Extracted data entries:
_____

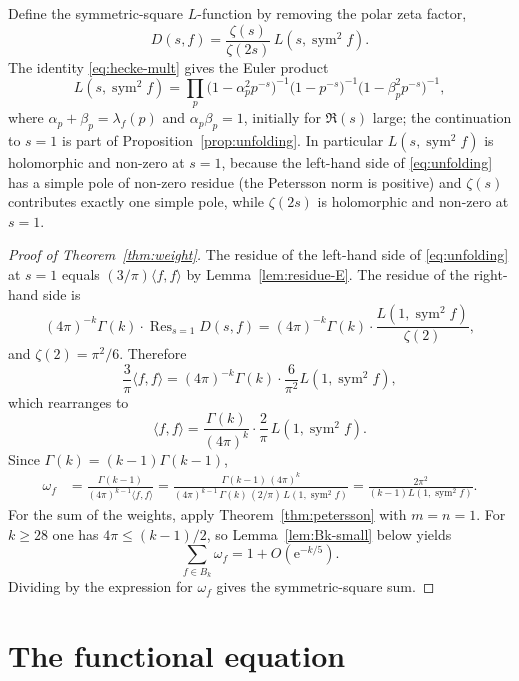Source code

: \documentclass[11pt]{amsart}
\theoremstyle{definition}
\theoremstyle{remark}
\numberwithin{equation}{section}
\DeclareMathOperator{\sym}{sym}
\DeclareMathOperator{\Res}{Res}
\newcommand{\ee}{\mathrm{e}}
\begin{document}
Define the symmetric-square $L$-function by removing the polar zeta factor,
\begin{equation}\label{eq:sym-def}
D(s,f)=\frac{\zeta(s)}{\zeta(2s)}\,L(s,\sym^2 f).
\end{equation}
The identity \eqref{eq:hecke-mult} gives the Euler product
\[
L(s,\sym^2 f)
=\prod_p\bigl(1-\alpha_p^2 p^{-s}\bigr)^{-1}
\bigl(1-p^{-s}\bigr)^{-1}
\bigl(1-\beta_p^2 p^{-s}\bigr)^{-1},
\]
where $\alpha_p+\beta_p=\lambda_f(p)$ and $\alpha_p\beta_p=1$, initially for $\Re(s)$ large; the continuation to $s=1$ is part of Proposition~\ref{prop:unfolding}. In particular $L(s,\sym^2 f)$ is holomorphic and non-zero at $s=1$, because the left-hand side of \eqref{eq:unfolding} has a simple pole of non-zero residue (the Petersson norm is positive) and $\zeta(s)$ contributes exactly one simple pole, while $\zeta(2s)$ is holomorphic and non-zero at $s=1$.

\begin{proof}[Proof of Theorem~\ref{thm:weight}]
The residue of the left-hand side of \eqref{eq:unfolding} at $s=1$ equals $(3/\pi)\langle f,f\rangle$ by Lemma~\ref{lem:residue-E}. The residue of the right-hand side is
\[
(4\pi)^{-k}\Gamma(k)\cdot\Res_{s=1}D(s,f)
=(4\pi)^{-k}\Gamma(k)\cdot\frac{L(1,\sym^2 f)}{\zeta(2)},
\]
and $\zeta(2)=\pi^2/6$. Therefore
\[
\frac{3}{\pi}\langle f,f\rangle
=(4\pi)^{-k}\Gamma(k)\cdot\frac{6}{\pi^2}L(1,\sym^2 f),
\]
which rearranges to
\begin{equation}\label{eq:norm-formula}
\langle f,f\rangle
=\frac{\Gamma(k)}{(4\pi)^k}\cdot\frac{2}{\pi}\,L(1,\sym^2 f).
\end{equation}
Since $\Gamma(k)=(k-1)\Gamma(k-1)$,
\begin{align*}
\omega_f
&=\frac{\Gamma(k-1)}{(4\pi)^{k-1}\langle f,f\rangle}
=\frac{\Gamma(k-1)\,(4\pi)^{k}}{(4\pi)^{k-1}\,\Gamma(k)\,(2/\pi)\,L(1,\sym^2 f)}
=\frac{2\pi^2}{(k-1)L(1,\sym^2 f)}.
\end{align*}
For the sum of the weights, apply Theorem~\ref{thm:petersson} with $m=n=1$. For $k\ge 28$ one has $4\pi\le (k-1)/2$, so Lemma~\ref{lem:Bk-small} below yields
\[
\sum_{f\in B_k}\omega_f=1+O(\ee^{-k/5}).
\]
Dividing by the expression for $\omega_f$ gives the symmetric-square sum.
\end{proof}

\section{The functional equation}
\label{sec:fe}
\end{document}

_____

▶ _Task instructions_: The data above must be given back verbatim, minus its images.

▶ _Answer box_:
Source code

: \documentclass[11pt]{amsart}
\theoremstyle{definition}
\theoremstyle{remark}
\numberwithin{equation}{section}
\DeclareMathOperator{\sym}{sym}
\DeclareMathOperator{\Res}{Res}
\newcommand{\ee}{\mathrm{e}}
\begin{document}
Define the symmetric-square $L$-function by removing the polar zeta factor,
\begin{equation}\label{eq:sym-def}
D(s,f)=\frac{\zeta(s)}{\zeta(2s)}\,L(s,\sym^2 f).
\end{equation}
The identity \eqref{eq:hecke-mult} gives the Euler product
\[
L(s,\sym^2 f)
=\prod_p\bigl(1-\alpha_p^2 p^{-s}\bigr)^{-1}
\bigl(1-p^{-s}\bigr)^{-1}
\bigl(1-\beta_p^2 p^{-s}\bigr)^{-1},
\]
where $\alpha_p+\beta_p=\lambda_f(p)$ and $\alpha_p\beta_p=1$, initially for $\Re(s)$ large; the continuation to $s=1$ is part of Proposition~\ref{prop:unfolding}. In particular $L(s,\sym^2 f)$ is holomorphic and non-zero at $s=1$, because the left-hand side of \eqref{eq:unfolding} has a simple pole of non-zero residue (the Petersson norm is positive) and $\zeta(s)$ contributes exactly one simple pole, while $\zeta(2s)$ is holomorphic and non-zero at $s=1$.

\begin{proof}[Proof of Theorem~\ref{thm:weight}]
The residue of the left-hand side of \eqref{eq:unfolding} at $s=1$ equals $(3/\pi)\langle f,f\rangle$ by Lemma~\ref{lem:residue-E}. The residue of the right-hand side is
\[
(4\pi)^{-k}\Gamma(k)\cdot\Res_{s=1}D(s,f)
=(4\pi)^{-k}\Gamma(k)\cdot\frac{L(1,\sym^2 f)}{\zeta(2)},
\]
and $\zeta(2)=\pi^2/6$. Therefore
\[
\frac{3}{\pi}\langle f,f\rangle
=(4\pi)^{-k}\Gamma(k)\cdot\frac{6}{\pi^2}L(1,\sym^2 f),
\]
which rearranges to
\begin{equation}\label{eq:norm-formula}
\langle f,f\rangle
=\frac{\Gamma(k)}{(4\pi)^k}\cdot\frac{2}{\pi}\,L(1,\sym^2 f).
\end{equation}
Since $\Gamma(k)=(k-1)\Gamma(k-1)$,
\begin{align*}
\omega_f
&=\frac{\Gamma(k-1)}{(4\pi)^{k-1}\langle f,f\rangle}
=\frac{\Gamma(k-1)\,(4\pi)^{k}}{(4\pi)^{k-1}\,\Gamma(k)\,(2/\pi)\,L(1,\sym^2 f)}
=\frac{2\pi^2}{(k-1)L(1,\sym^2 f)}.
\end{align*}
For the sum of the weights, apply Theorem~\ref{thm:petersson} with $m=n=1$. For $k\ge 28$ one has $4\pi\le (k-1)/2$, so Lemma~\ref{lem:Bk-small} below yields
\[
\sum_{f\in B_k}\omega_f=1+O(\ee^{-k/5}).
\]
Dividing by the expression for $\omega_f$ gives the symmetric-square sum.
\end{proof}

\section{The functional equation}
\label{sec:fe}
\end{document}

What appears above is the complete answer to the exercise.